## About this task
Go through the records and report each line in which the word "values" occurs.

◇ ◇ ◇ ◇ ◇ ◇ ◇

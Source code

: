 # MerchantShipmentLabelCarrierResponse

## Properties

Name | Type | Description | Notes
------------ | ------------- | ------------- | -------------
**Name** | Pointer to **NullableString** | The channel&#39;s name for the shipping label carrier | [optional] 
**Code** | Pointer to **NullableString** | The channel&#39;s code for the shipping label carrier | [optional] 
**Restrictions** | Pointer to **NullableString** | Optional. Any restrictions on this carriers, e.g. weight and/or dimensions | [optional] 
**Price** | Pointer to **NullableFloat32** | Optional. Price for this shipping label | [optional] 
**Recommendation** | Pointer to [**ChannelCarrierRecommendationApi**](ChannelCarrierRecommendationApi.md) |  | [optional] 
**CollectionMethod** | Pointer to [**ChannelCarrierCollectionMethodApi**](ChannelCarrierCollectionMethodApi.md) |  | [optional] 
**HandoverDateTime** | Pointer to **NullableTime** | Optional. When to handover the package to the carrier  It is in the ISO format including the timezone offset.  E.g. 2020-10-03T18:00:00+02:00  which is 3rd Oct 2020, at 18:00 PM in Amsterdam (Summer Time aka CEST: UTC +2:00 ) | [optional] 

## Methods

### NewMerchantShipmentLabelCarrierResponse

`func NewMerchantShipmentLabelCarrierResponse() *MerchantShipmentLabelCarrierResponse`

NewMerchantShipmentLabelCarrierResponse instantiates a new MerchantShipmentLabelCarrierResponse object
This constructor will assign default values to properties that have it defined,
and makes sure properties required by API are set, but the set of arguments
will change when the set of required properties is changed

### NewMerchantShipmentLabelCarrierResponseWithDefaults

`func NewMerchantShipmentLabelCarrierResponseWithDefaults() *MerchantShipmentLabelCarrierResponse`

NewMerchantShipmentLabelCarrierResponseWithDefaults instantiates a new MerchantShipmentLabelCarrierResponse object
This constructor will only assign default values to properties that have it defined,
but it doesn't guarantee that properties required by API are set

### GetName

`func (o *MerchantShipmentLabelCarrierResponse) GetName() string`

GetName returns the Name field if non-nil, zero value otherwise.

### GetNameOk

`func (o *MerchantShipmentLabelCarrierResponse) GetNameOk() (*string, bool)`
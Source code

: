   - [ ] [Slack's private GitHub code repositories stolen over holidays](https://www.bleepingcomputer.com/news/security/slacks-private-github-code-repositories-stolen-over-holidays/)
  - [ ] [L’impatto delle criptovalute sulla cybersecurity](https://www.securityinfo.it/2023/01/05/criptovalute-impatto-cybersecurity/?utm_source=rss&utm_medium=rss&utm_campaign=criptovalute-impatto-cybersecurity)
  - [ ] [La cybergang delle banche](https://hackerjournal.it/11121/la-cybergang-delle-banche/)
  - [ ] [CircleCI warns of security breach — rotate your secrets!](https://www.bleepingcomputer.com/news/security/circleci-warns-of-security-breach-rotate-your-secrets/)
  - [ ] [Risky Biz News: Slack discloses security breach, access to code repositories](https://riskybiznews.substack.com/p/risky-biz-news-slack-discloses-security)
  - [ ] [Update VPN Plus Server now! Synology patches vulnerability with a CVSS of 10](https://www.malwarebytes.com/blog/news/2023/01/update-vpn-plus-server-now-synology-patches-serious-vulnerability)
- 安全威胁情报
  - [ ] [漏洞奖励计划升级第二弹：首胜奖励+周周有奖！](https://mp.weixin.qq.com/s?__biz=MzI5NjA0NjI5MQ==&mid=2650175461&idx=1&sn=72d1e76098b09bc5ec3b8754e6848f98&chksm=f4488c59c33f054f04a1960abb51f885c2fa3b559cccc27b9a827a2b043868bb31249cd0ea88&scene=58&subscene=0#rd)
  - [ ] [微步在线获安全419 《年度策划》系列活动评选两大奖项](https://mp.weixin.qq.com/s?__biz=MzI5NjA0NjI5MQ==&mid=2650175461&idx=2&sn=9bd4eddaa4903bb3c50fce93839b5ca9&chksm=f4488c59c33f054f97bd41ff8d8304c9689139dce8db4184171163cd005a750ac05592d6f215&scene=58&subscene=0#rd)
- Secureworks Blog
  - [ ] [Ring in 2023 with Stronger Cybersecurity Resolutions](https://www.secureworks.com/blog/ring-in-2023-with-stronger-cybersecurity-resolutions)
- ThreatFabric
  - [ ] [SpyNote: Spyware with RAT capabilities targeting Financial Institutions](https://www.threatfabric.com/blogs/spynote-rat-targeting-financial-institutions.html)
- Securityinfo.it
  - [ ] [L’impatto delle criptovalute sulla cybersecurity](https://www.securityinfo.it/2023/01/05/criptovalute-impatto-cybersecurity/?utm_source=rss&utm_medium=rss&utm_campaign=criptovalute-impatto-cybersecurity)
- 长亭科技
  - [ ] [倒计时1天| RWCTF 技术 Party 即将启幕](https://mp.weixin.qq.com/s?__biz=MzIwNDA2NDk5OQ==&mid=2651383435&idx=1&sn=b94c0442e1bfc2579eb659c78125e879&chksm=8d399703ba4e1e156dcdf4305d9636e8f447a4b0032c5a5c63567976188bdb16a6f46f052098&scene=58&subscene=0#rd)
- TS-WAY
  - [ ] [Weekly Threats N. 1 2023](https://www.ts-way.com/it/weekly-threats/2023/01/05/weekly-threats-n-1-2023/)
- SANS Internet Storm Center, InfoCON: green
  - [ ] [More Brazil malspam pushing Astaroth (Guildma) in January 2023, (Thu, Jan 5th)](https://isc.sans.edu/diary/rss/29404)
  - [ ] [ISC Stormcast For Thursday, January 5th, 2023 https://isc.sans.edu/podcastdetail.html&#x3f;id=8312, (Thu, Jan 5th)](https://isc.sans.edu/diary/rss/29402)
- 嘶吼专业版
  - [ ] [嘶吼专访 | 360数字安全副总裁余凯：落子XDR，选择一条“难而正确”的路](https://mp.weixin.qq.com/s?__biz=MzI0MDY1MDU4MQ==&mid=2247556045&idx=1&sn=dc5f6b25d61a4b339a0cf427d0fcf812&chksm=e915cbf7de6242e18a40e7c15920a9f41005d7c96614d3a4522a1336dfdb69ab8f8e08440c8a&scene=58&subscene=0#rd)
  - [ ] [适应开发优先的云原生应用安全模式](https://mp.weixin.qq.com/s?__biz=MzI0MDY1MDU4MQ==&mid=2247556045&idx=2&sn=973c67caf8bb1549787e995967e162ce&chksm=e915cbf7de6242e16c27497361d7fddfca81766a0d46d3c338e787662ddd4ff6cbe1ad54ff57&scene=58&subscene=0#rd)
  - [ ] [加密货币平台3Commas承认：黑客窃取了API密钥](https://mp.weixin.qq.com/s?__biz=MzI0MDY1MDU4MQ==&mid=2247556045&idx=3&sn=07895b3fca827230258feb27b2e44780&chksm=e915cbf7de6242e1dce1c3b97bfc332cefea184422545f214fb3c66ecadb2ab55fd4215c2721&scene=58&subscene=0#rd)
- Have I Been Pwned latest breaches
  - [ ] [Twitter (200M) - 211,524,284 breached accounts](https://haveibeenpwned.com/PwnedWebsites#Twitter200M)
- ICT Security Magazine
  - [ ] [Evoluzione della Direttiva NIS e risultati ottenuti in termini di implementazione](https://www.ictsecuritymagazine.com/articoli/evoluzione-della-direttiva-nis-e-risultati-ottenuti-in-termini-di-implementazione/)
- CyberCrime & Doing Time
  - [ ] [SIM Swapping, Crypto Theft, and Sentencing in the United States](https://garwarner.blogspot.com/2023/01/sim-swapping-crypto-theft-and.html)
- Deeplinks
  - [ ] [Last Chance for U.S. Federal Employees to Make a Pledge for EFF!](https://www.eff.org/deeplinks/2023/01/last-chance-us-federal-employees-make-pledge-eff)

◇ ◇ ◇ ◇ ◇ ◇ ◇

## Expected answer
This constructor will assign default values to properties that have it defined,
This constructor will only assign default values to properties that have it defined,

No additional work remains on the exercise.